Monday, April 19, 2010

"You Can Never Get Your Childhood Back. I Never Could."

Mandy Smith tried to be a singer, a model, and a business executive but she remains known to the public for her relationship with Rolling Stones bass player, Bill Wyman. The two married in 1989. He was 53. She was 19. That marriage only lasted a couple of years.

But Smith has acknowledged in an interview with the Daily Mail that their sexual relationship had begun several years earlier when Wyman was 47 and she was 14.

Mandy Smith now realizes how much of a victim she was. Indeed, she has announced her support of legislation that would increase the age of consent in the U.K.

"It's not about being physically mature. It's emotional maturity that matters," Smith explains. "I don't think most 16-year-olds are ready. I think the age of consent should be raised to 18 at a minimum, and some girls aren't even ready then. I know, I know. People will find that odd, coming from me. But I think I do know what I'm talking about here. You are still a child, even at 16."


She then poignantly adds, "You can never get that part of your life, your childhood, back. I never could."


Almost three decades have passed since Mandy - blonde, precocious, the original Wild Child - and her equally striking sister Nicola became regulars on the London club scene. Barely into their teens, but dressing and acting twice their age, they were always going to attract male attention. No one could have predicted that their giggling introduction to a man who called himself only 'Bill' would create a controversy which still continues to astonish.

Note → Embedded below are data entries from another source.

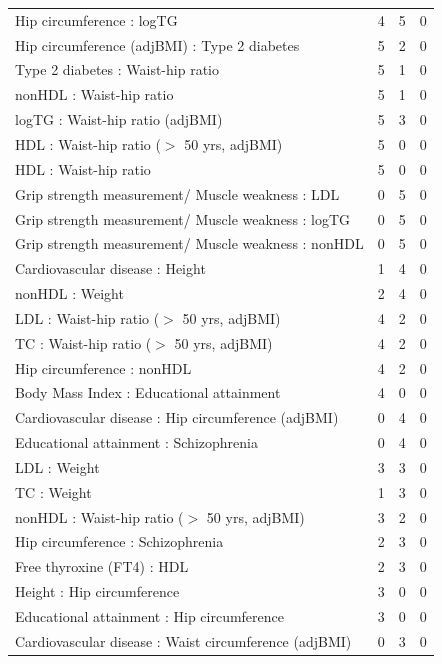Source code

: \begin{table}[ht]
\begin{tabular}{lrrr}
  Hip circumference  : logTG &   4 &   5 &   0 \\ 
  Hip circumference (adjBMI) : Type 2 diabetes &   5 &   2 &   0 \\ 
  Type 2 diabetes : Waist-hip ratio  &   5 &   1 &   0 \\ 
  nonHDL : Waist-hip ratio  &   5 &   1 &   0 \\ 
  logTG : Waist-hip ratio (adjBMI) &   5 &   3 &   0 \\ 
  HDL : Waist-hip ratio ($>$ 50 yrs, adjBMI) &   5 &   0 &   0 \\ 
  HDL : Waist-hip ratio  &   5 &   0 &   0 \\ 
  Grip strength measurement/ Muscle weakness : LDL &   0 &   5 &   0 \\ 
  Grip strength measurement/ Muscle weakness : logTG &   0 &   5 &   0 \\ 
  Grip strength measurement/ Muscle weakness : nonHDL &   0 &   5 &   0 \\ 
  Cardiovascular disease : Height  &   1 &   4 &   0 \\ 
  nonHDL : Weight  &   2 &   4 &   0 \\ 
  LDL : Waist-hip ratio ($>$ 50 yrs, adjBMI) &   4 &   2 &   0 \\ 
  TC : Waist-hip ratio ($>$ 50 yrs, adjBMI) &   4 &   2 &   0 \\ 
  Hip circumference  : nonHDL &   4 &   2 &   0 \\ 
  Body Mass Index  : Educational attainment &   4 &   0 &   0 \\ 
  Cardiovascular disease : Hip circumference (adjBMI) &   0 &   4 &   0 \\ 
  Educational attainment : Schizophrenia &   0 &   4 &   0 \\ 
  LDL : Weight  &   3 &   3 &   0 \\ 
  TC : Weight  &   1 &   3 &   0 \\ 
  nonHDL : Waist-hip ratio ($>$ 50 yrs, adjBMI) &   3 &   2 &   0 \\ 
  Hip circumference  : Schizophrenia &   2 &   3 &   0 \\ 
  Free thyroxine (FT4) : HDL &   2 &   3 &   0 \\ 
  Height  : Hip circumference  &   3 &   0 &   0 \\ 
  Educational attainment : Hip circumference  &   3 &   0 &   0 \\ 
  Cardiovascular disease : Waist circumference (adjBMI) &   0 &   3 &   0 \\ 

\end{tabular}
\end{table}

Mandy turns 40 this year and is a mother. She is still beautiful, with a wide smile and high cheekbones. Her gaunt frame is only emphasised when she draws her cardigan around her. She jokes about doing everything in her life 'the wrong way round, back to front, messed up'. When you recall those teenage pictures of her - unequivocally womanly - you can't help but agree...

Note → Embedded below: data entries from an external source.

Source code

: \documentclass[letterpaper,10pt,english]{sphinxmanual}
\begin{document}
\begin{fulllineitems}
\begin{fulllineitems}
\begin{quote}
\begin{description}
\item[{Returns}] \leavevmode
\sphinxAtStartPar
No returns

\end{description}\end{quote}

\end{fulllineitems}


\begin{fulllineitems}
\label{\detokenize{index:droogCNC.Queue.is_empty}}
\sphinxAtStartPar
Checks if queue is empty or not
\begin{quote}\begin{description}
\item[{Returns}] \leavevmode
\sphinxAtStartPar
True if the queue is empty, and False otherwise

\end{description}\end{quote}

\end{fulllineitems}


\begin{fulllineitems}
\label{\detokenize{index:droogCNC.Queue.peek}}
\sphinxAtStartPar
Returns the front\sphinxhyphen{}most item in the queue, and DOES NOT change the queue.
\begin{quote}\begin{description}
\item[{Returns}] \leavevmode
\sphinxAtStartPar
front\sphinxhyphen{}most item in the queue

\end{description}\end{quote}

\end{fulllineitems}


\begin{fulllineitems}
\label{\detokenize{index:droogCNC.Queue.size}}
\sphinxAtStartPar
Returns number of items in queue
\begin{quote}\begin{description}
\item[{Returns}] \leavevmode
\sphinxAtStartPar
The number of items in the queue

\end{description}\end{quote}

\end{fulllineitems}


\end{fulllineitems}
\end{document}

She lives with her sister Nicola, who had her own negative experience of fame on the arm of footballer Teddy Sheringham. They were engaged, but she found the pressure of life as a Wag - especially the part where complete strangers slipped their phone numbers into his pocket in front of her - unnerving.


Many people who encounter Mandy now know nothing of her headline-grabbing past. It emerged this week that her new life includes mentoring young girls at a church. She rediscovered religion in 2005 and she says it saved her life. She utters phrases such as: 'God is the only man in my life now...'


Now, you'd imagine that with a past like Mandy's, nothing about today's teenagers would shock. Surprisingly, everything does. She says she can't walk through Manchester city centre at night without shuddering. "My concern is that everything - clothes, films, talk - is so sexualised. The girls I talk to are under pressure to be a certain way. They think they should be having sex, living a certain life. I try to say to them: "Hold on. You don't have to do this..."

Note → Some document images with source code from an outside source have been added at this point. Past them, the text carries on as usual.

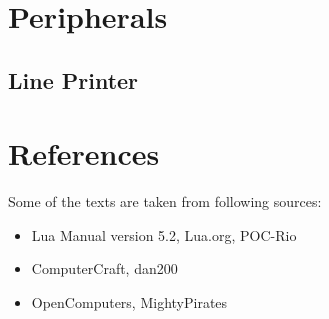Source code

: \documentclass[10pt, stock]{memoir}
\let\oldsection\section
\renewcommand\section{\clearpage\oldsection}
\begin{document}
\chapter{Peripherals}

\section{Line Printer}




\chapter{References}

Some of the texts are taken from following sources:

\begin{itemize}
\item Lua Manual version 5.2, Lua.org, POC-Rio
\item ComputerCraft, dan200
\item OpenComputers, MightyPirates
\end{itemize}

\afterpage{\pagestyle{empty}\null\newpage}
\end{document}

Her church work is unpaid, but no less rewarding. 'I think my faith was always there, but it's become hugely important now.'


What do the youngsters she meets make of her story? Mostly, she doesn't tell them. 'But I would, if it helped.' She has yet to encounter a teenager who comes to her with a tale of falling in love with a man 30 years her senior, pop legend or not.


And if she did? 'Oh my goodness, that is such a difficult one. There are confidentiality issues, but if she was at risk I would have to tell someone.